CMS. Improving ACCESS to technology-supported care with Outcome-Aligned Payments (full payment when patients meet outcome goals; scored on share of patients meeting targets; public directory of risk-adjusted outcomes).
Cuan K, et al. RPM with CGM improves glycemic outcomes in T2D at a safety-net hospital. Endocr Pract (2025). (HbA1c −3.0% vs −2.1%; goal OR 2.53.)
Kim KK, et al. Improving hypertension and diabetes outcomes with digital care coordination and remote monitoring in rural health. (2025). (Rural CHC; SBP −20 mmHg.)
German JC, et al. EXTEND: technology-enabled, nurse-delivered chronic-disease care, protocol and baseline data for an RCT. Contemp Clin Trials (2024).













Interesting article from a UK perspective. The model is very different, obviously, from your system, versus our centralised health service. But the problem you're naming shows up here too, just earlier in the chain.
We already have the trackers. Lots of different devices, lots of different standards, all collecting data that nobody downstream can do anything with. Turn up at a GP with your own numbers and the honest answer is: what am I supposed to do with that? There's no mechanism for consuming it, and no trust in it either — there's still no verifiable source for what any of these devices actually capture.
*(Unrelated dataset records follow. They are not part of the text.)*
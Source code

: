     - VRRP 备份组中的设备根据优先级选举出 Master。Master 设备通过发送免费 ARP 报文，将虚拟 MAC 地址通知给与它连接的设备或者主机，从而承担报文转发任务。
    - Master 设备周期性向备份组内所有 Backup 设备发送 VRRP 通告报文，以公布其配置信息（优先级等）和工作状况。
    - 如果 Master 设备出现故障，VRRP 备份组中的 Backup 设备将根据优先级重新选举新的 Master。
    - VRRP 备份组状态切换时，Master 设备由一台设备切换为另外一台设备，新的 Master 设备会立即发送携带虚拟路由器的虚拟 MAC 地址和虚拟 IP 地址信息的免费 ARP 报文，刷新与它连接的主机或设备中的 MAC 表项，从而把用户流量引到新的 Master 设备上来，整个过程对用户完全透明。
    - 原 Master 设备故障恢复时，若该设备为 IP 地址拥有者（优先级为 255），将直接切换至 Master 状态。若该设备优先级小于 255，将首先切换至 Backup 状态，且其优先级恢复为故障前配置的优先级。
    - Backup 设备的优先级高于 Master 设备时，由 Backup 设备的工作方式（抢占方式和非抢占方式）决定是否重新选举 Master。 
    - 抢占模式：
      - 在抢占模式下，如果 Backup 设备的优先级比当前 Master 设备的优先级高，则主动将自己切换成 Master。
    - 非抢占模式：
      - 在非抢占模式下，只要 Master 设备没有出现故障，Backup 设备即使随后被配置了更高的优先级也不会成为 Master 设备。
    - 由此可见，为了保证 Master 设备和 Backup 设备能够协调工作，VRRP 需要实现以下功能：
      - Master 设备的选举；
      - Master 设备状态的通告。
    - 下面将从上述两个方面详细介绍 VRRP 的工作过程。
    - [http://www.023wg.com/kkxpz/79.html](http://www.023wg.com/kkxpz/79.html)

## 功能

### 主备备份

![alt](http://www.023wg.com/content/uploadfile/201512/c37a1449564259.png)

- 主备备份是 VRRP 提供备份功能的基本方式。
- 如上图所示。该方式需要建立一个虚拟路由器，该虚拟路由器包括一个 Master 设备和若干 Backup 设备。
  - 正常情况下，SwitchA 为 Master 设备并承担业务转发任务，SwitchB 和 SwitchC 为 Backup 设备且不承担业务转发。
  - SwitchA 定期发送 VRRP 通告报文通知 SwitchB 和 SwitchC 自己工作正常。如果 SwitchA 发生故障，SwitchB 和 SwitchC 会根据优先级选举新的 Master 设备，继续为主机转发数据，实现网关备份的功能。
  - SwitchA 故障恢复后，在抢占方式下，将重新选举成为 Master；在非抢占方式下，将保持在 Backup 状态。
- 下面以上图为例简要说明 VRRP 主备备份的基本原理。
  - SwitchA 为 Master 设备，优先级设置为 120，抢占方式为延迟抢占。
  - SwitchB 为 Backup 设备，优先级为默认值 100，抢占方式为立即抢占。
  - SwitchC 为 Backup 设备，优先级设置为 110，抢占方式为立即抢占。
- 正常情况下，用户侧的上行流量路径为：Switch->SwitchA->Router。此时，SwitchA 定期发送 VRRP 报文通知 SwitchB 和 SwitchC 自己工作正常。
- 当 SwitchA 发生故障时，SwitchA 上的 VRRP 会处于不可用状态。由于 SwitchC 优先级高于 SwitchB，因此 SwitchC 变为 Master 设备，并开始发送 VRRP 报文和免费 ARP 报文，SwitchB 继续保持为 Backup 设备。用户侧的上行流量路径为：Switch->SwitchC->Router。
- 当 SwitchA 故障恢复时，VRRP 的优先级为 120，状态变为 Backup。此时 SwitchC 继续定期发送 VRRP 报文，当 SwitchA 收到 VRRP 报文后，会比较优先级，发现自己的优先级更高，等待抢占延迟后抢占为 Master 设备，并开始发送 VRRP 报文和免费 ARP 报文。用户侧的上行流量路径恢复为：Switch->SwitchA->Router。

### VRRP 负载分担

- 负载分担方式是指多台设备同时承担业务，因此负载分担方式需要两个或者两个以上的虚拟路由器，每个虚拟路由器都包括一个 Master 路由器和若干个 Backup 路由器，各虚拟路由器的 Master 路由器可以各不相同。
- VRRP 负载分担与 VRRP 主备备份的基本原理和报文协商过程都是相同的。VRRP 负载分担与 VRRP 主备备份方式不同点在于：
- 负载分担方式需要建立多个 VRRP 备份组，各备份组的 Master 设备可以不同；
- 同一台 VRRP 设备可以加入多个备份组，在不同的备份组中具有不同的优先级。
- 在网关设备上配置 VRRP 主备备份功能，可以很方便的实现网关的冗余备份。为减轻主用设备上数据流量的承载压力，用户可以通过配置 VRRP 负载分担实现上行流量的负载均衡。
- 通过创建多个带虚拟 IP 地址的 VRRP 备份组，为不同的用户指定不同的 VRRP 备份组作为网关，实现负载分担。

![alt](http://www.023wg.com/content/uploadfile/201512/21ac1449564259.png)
Go to A&E and the gap gets sharper. Clinicians don't have time to review a wearable history. They want evidence taken while you're in front of them, not a heart-rate reading from a device with no idea what you were doing when it recorded it. That's a long way from anything that could trigger a medical emergency directly. If someone is having an anaphylaxis event, how does that reach a 999 service — where, when, why, and how?
There's a sharper risk sitting underneath all of this: a two-tier health service that goes further than the bias we already have. Have a device, and you can hand a clinician usable evidence. Don't have one, and you're assessed on less information than the person next to you — treated worse for having less to offer, not for being less unwell.
That's not a niche question. It sits directly on the UK's digital divide. A wearable isn't a purchase most families can weigh against heating the house or feeding the kids — it's not a choice available to them at all. Any universal system that starts rewarding the data-rich needs an honest answer for what happens to the person who was never able to buy their way into being visible.
Your wearable-ownership gap is one design failure. The absence of any agreed way for a GP or paramedic to actually use the data once it exists is another, sitting immediately downstream of it — and nobody seems to own that one either.